(EXTRACTED DATA Opens)

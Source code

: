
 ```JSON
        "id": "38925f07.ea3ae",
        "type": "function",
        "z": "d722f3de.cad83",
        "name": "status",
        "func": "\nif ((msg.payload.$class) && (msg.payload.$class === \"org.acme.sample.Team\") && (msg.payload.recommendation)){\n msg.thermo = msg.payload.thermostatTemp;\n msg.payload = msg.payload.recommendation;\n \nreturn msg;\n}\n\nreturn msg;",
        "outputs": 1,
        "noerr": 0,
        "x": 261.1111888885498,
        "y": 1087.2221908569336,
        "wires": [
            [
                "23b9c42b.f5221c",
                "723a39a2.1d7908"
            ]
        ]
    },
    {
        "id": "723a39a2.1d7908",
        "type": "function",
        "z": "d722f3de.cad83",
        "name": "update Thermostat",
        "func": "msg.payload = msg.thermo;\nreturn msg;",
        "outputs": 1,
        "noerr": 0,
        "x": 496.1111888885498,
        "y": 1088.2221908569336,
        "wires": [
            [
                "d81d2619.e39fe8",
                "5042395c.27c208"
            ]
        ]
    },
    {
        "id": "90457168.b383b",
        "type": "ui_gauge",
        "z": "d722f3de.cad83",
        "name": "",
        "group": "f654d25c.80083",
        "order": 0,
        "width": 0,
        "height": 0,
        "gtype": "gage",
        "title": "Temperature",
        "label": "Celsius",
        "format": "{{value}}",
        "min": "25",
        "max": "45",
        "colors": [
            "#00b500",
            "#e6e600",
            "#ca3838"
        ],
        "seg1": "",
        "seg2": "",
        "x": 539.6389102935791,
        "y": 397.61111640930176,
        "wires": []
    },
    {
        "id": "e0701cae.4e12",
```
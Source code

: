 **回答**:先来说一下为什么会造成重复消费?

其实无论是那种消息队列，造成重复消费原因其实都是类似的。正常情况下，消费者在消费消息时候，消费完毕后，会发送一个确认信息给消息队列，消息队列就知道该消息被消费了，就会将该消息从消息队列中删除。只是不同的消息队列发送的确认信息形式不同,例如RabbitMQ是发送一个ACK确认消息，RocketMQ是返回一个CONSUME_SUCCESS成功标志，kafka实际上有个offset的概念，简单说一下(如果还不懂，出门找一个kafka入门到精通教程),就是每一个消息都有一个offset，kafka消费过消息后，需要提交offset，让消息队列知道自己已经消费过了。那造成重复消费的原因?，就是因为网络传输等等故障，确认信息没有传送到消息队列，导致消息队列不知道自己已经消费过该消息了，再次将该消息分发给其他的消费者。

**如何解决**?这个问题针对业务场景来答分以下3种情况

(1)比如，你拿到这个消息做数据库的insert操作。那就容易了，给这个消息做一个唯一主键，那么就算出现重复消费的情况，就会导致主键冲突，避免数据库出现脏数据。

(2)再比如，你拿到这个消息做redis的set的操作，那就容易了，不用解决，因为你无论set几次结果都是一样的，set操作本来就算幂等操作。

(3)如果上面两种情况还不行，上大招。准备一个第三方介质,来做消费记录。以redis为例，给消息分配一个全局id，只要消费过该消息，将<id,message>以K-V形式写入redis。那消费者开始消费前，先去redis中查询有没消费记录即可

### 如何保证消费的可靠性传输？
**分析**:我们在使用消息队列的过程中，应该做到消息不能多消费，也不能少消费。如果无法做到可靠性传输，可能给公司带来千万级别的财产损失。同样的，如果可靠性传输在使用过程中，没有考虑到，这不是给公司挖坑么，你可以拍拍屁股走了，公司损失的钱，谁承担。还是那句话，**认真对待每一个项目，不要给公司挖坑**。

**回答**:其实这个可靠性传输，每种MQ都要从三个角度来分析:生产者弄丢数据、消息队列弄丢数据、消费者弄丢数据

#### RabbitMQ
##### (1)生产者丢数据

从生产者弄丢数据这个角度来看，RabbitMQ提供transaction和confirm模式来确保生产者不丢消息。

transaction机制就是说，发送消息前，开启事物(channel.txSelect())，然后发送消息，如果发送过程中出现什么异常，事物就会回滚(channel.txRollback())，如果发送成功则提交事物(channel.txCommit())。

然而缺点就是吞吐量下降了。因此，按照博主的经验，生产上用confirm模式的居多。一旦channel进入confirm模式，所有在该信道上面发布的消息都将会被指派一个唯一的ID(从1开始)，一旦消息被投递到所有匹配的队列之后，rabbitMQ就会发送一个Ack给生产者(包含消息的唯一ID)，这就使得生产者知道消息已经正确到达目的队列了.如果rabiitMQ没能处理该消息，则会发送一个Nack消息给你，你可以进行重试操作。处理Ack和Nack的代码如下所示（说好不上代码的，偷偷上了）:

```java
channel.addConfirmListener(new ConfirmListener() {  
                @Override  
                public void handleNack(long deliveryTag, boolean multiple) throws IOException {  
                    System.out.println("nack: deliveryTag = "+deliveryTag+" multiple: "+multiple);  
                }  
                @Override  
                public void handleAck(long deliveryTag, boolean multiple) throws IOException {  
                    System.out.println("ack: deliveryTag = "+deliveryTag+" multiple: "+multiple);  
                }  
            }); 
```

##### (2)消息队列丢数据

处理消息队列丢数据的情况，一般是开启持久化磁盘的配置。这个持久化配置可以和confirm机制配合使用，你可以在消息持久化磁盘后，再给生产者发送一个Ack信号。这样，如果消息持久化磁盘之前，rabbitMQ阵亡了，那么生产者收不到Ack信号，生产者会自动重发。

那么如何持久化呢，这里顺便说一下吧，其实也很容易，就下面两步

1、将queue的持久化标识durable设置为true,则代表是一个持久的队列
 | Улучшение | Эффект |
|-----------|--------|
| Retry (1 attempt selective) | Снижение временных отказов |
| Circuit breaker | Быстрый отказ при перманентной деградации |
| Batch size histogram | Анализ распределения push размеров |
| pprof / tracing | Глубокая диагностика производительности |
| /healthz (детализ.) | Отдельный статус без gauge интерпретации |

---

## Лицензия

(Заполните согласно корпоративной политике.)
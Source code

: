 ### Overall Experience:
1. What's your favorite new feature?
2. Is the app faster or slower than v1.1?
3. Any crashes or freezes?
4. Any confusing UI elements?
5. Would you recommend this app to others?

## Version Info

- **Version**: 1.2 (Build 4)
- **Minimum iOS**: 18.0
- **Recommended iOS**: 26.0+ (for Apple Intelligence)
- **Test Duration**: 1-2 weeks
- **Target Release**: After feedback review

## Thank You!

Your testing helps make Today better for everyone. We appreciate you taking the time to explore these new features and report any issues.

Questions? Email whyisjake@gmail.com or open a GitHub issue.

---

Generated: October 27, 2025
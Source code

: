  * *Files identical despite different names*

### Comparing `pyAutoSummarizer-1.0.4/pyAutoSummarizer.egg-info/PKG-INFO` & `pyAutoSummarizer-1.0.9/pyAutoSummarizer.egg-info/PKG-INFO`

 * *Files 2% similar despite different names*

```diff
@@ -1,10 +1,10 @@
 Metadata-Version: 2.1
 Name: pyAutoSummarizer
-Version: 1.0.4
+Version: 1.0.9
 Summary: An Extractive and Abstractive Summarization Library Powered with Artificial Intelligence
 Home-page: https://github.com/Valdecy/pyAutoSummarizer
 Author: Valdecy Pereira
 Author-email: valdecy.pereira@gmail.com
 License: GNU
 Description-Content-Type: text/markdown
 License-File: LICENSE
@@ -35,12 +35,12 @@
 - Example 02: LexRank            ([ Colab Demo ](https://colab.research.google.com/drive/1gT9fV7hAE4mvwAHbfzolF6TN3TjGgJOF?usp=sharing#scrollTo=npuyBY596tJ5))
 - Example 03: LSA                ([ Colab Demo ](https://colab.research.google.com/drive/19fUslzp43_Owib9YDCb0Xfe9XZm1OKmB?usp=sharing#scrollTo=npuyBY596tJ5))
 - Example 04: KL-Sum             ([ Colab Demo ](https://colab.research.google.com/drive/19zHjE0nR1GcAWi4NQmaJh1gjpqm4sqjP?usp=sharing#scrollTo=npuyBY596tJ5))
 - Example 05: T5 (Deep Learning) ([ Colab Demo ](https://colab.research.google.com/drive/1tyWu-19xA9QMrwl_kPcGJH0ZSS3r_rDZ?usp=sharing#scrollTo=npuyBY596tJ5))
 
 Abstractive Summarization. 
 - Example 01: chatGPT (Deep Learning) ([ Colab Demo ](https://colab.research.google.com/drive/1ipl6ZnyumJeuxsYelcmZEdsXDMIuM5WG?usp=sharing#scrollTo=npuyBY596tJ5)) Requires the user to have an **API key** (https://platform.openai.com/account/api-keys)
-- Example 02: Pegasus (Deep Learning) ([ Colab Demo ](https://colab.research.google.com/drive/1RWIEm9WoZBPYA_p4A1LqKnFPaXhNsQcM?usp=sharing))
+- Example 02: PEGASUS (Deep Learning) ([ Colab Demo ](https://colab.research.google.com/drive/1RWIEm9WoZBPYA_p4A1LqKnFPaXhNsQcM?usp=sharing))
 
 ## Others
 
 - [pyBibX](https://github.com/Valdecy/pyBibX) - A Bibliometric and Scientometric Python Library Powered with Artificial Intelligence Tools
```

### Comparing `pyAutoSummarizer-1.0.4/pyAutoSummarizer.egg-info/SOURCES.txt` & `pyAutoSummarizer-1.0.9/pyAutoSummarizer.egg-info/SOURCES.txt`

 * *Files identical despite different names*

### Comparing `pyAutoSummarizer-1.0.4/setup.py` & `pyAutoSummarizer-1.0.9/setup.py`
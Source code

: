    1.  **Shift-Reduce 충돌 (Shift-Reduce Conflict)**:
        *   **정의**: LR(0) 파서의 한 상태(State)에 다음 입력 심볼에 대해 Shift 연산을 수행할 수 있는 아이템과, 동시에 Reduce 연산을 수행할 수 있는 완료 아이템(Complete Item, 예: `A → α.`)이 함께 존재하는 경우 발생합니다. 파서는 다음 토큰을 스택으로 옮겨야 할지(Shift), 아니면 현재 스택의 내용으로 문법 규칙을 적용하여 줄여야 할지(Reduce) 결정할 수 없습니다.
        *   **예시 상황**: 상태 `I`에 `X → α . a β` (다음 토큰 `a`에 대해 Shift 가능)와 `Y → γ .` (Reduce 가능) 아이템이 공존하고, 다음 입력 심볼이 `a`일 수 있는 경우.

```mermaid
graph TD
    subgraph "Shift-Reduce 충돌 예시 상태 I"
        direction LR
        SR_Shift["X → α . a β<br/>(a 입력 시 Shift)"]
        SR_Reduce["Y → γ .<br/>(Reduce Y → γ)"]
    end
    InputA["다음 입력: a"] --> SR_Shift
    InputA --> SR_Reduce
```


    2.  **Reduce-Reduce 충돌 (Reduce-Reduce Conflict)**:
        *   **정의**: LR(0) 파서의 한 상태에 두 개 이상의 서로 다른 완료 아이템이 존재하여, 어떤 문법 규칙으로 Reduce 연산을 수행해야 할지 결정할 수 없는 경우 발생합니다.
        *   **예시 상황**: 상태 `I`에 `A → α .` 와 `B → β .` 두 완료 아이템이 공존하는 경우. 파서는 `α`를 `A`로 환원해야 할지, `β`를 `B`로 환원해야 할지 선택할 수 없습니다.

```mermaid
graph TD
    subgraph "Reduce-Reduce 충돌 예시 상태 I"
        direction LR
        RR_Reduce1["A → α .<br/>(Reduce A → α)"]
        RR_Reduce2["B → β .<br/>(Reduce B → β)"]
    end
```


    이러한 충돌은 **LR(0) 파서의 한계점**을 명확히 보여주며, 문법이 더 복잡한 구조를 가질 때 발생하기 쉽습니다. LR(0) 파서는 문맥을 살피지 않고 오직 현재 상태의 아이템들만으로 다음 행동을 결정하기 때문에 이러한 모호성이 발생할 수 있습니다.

(EXTRACTED DATA Closes)

• [REQUIRED ACTION]: Would you print, exactly as written, every line above from the one holding "(2)再比如，你拿到这个消息" through the one holding "transaction机制就", with both included and no other lines?

• [TASK SOLUTION]:
(2)再比如，你拿到这个消息做redis的set的操作，那就容易了，不用解决，因为你无论set几次结果都是一样的，set操作本来就算幂等操作。

(3)如果上面两种情况还不行，上大招。准备一个第三方介质,来做消费记录。以redis为例，给消息分配一个全局id，只要消费过该消息，将<id,message>以K-V形式写入redis。那消费者开始消费前，先去redis中查询有没消费记录即可

### 如何保证消费的可靠性传输？
**分析**:我们在使用消息队列的过程中，应该做到消息不能多消费，也不能少消费。如果无法做到可靠性传输，可能给公司带来千万级别的财产损失。同样的，如果可靠性传输在使用过程中，没有考虑到，这不是给公司挖坑么，你可以拍拍屁股走了，公司损失的钱，谁承担。还是那句话，**认真对待每一个项目，不要给公司挖坑**。

**回答**:其实这个可靠性传输，每种MQ都要从三个角度来分析:生产者弄丢数据、消息队列弄丢数据、消费者弄丢数据

#### RabbitMQ
##### (1)生产者丢数据

从生产者弄丢数据这个角度来看，RabbitMQ提供transaction和confirm模式来确保生产者不丢消息。

transaction机制就是说，发送消息前，开启事物(channel.txSelect())，然后发送消息，如果发送过程中出现什么异常，事物就会回滚(channel.txRollback())，如果发送成功则提交事物(channel.txCommit())。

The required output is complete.